Prometheus – Resonant Echoes From Cosmos Of Old Review

Metal and Lovecraft go together like butter and sugar. Given metal’s exercise-in-excess aesthetic and Lovecraft’s melodramatic vocabulary and vast range of deities and monsters, it’s a match made in heaven the inky depths of ancient blackness most foul. It’s a symbiotic relationship: chthonic flourishes give substance to metal’s darkness while metal’s abstruseness provides the soundtrack for forbidden knowledge. Like a delicious slice of cinnamon toast with perfectly proportioned cinnamon-sugar and butter, eldritch horror and aural darkness frolic hand-in-hand across the fields of carnage in the offerings of groups like Sulphur Aeon, Catacombs, and Infinite Spectrum, in spite of their different stylistic approaches to the Lovecraft. Do Lovecraft devotees Prometheus create the perfect slice of cinnamon toast, or is the project doomed by too much of a good thing?

Prometheus is a Greek trio, releasing two demos, an EP, and one full-length since 2007. Their style professes to carry “the heritage of Hellenic and Scandinavian black metal” while fusing it with esoteric death metal. And fuse do they. Ultimately, second full-length Resonant Echoes From Cosmos Of Old sports an extremely tasty sonic palette, its second-wave black metal atmosphere a la Rotting Christ or Marduk funneled through the cavernousness of death metal groups like Cruciamentum or Our Place of Worship is Silence, topped off by crystalline ambient synth textures of Kataxu or Evilfeast. The result is a surprisingly solid slab of Lovecraftian death/black menace, let down only by glaring consistency issues.


Featuring guttural roars, blastingly dense riffs, melodic tremolo, and OSDM opaqueness, “Gravitons Passing Through Yog-Sothoth,” “Azathoth,” and “Astrophobos”1 stand as the best examples of death/black fusions I’ve seen in a hot minute, flaunting Prometheus’ sheer intensity, haunting repetition, and cosmic atmosphere.2 The title track and closer “The Crimson Tower of the Headless God” are more exclusively blackened, relying on shrieks, blastbeats, and more technical riffery, allowing the chaotic and frantic atmosphere to reign, not unlike Death. Void. Terror. or Portal. Interlude “Ανεμοι των Αστρων”3 throws a bit of a welcome curveball, as it relies on surprisingly bright textures that nonetheless fit into the spacey atmosphere, its textures channeling Ildjarn’s ambient Hardangervidda by way of Evilfeast’s Wintermoon Enchantment. Each of Resonant Echoes’ track lengths feel furthermore appropriate, able to work in its effective uses of haunting repetition without feeling overdone, making the album’s forty-four minute runtime surprisingly feasible.
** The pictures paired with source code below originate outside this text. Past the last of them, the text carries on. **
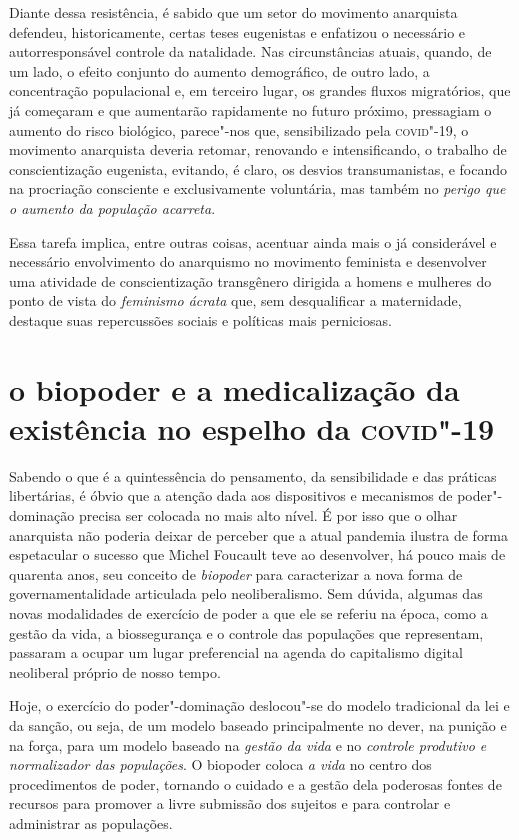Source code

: Diante dessa resistência, é sabido que um setor do movimento anarquista
defendeu, historicamente, certas teses eugenistas e enfatizou o
necessário e autorresponsável controle da natalidade. Nas circunstâncias
atuais, quando, de um lado, o efeito conjunto do aumento demográfico, de
outro lado, a concentração populacional e, em terceiro lugar, os grandes
fluxos migratórios, que já começaram e que aumentarão rapidamente no
futuro próximo, pressagiam o aumento do risco biológico, parece"-nos que,
sensibilizado pela \textsc{covid}"-19, o movimento anarquista deveria retomar,
renovando e intensificando, o trabalho de conscientização eugenista,
evitando, é claro, os desvios transumanistas, e focando na procriação
consciente e exclusivamente voluntária, mas também no \textit{perigo que
o aumento da população acarreta}.

Essa tarefa implica, entre outras coisas, acentuar ainda mais o já
considerável e necessário envolvimento do anarquismo no movimento
feminista e desenvolver uma atividade de conscientização transgênero
dirigida a homens e mulheres do ponto de vista do \textit{feminismo
ácrata} que, sem desqualificar a maternidade, destaque suas repercussões
sociais e políticas mais perniciosas.

\section{o biopoder e a medicalização da existência no espelho da
\textsc{covid}"-19}

Sabendo o que é a quintessência do pensamento, da sensibilidade e das
práticas libertárias, é óbvio que a atenção dada aos dispositivos e
mecanismos de poder"-dominação precisa ser colocada no mais alto nível. É
por isso que o olhar anarquista não poderia deixar de perceber que a
atual pandemia ilustra de forma espetacular o sucesso que Michel
Foucault teve ao desenvolver, há pouco mais de quarenta anos, seu
conceito de \textit{biopoder} para caracterizar a nova forma de
governamentalidade articulada pelo neoliberalismo. Sem dúvida, algumas
das novas modalidades de exercício de poder a que ele se referiu na
época, como a gestão da vida, a biossegurança e o controle das
populações que representam, passaram a ocupar um lugar preferencial na
agenda do capitalismo digital neoliberal próprio de nosso tempo.

Hoje, o exercício do poder"-dominação deslocou"-se do modelo tradicional
da lei e da sanção, ou seja, de um modelo baseado principalmente no
dever, na punição e na força, para um modelo baseado na \textit{gestão
da vida} e no \textit{controle produtivo e normalizador das populações}.
O biopoder coloca \textit{a vida} no centro dos procedimentos de poder,
tornando o cuidado e a gestão dela poderosas fontes de recursos para
promover a livre submissão dos sujeitos e para controlar e administrar
as populações.


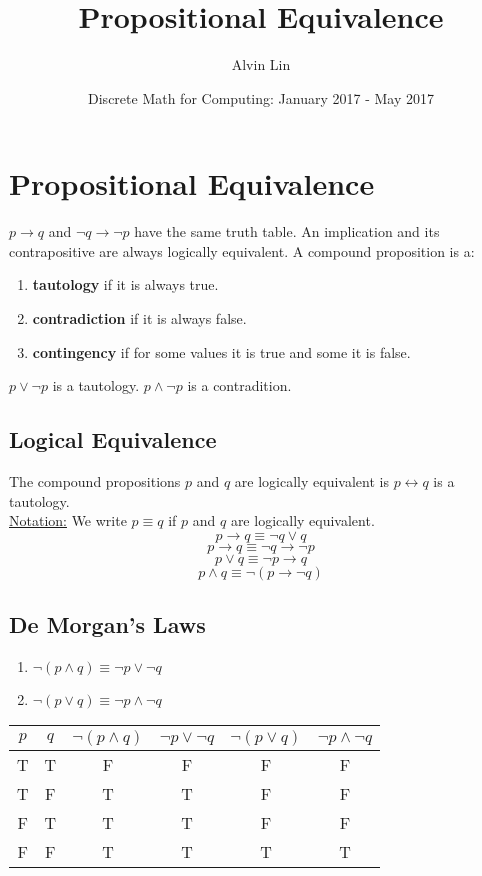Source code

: \documentclass[letterpaper, 12pt]{math}
\title{Propositional Equivalence}
\author{Alvin Lin}
\date{Discrete Math for Computing: January 2017 - May 2017}
\begin{document}
\maketitle

\section*{Propositional Equivalence}
\( p \to q \)  and \( \neg{q} \to \neg{p} \) have the same truth table. An
implication and its contrapositive are always logically equivalent.
A compound proposition is a:
\begin{enumerate}
  \item \textbf{tautology} if it is always true.
  \item \textbf{contradiction} if it is always false.
  \item \textbf{contingency} if for some values it is true and some it is false.
\end{enumerate}
\( p \vee \neg{p} \) is a tautology. \( p \wedge \neg{p} \) is a contradition.

\subsection*{Logical Equivalence}
The compound propositions \( p \) and \( q \) are logically equivalent is
\( p \leftrightarrow q \) is a tautology. \\
\underline{Notation:} We write \( p \equiv q \) if \( p \) and \( q \) are
logically equivalent.
\[ p \to q \equiv \neg{q} \vee q \]
\[ p \to q \equiv \neg{q} \to \neg{p} \]
\[ p \vee q \equiv \neg{p} \to q \]
\[ p \wedge q \equiv \neg{(p \to \neg{q})} \]

\subsection*{De Morgan's Laws}
\begin{enumerate}
  \item \( \neg{(p \wedge q)} \equiv \neg{p} \vee \neg{q} \)
  \item \( \neg{(p \vee q)} \equiv \neg{p} \wedge \neg{q} \)
\end{enumerate}
\begin{center}
  \begin{tabular}{|c|c|c|c|c|c|}
    \hline
    \( p \) & \( q \) & \( \neg{(p \wedge q)} \) & \( \neg{p} \vee \neg{q} \) &
    \( \neg{(p \vee q)} \) & \( \neg{p} \wedge \neg{q} \) \\ \hline
    T & T & F & F & F & F \\ \hline
    T & F & T & T & F & F \\ \hline
    F & T & T & T & F & F \\ \hline
    F & F & T & T & T & T \\ \hline
  \end{tabular}
\end{center}
\end{document}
Prometheus’ full-length is a continuation of this year’s EP Azathoth, which contains the first three tracks. As such, while individual tracks are executed with professionalism, the issues plaguing Resonant Echoes From Cosmos Of Old are found in each song’s relation to another. While closer “The Crimson Tower of the Headless God” tries to tie all its loose ends into a stunning conclusion with a bow of flamenco plucking and strange synth melodies, the differences between the first three tracks’ death metal aesthetic versus the blackened menace of the last two (excluding the ambient interlude) are particularly jarring. The former relies on dense Entombed-esque death metal riffs, while the latter is dominated by semi-raw atmoblack tremolos reminiscent of Darkspace; even the vocal approach is different, as the first three rely on deep growls while the latter raspier shrieks. The synth overlays and blastbeats are the only elements that remain consistent across both halves. Both impressive and disappointing, it shows that Prometheus is more than capable of each style in stunning execution, but a transition needs to be established.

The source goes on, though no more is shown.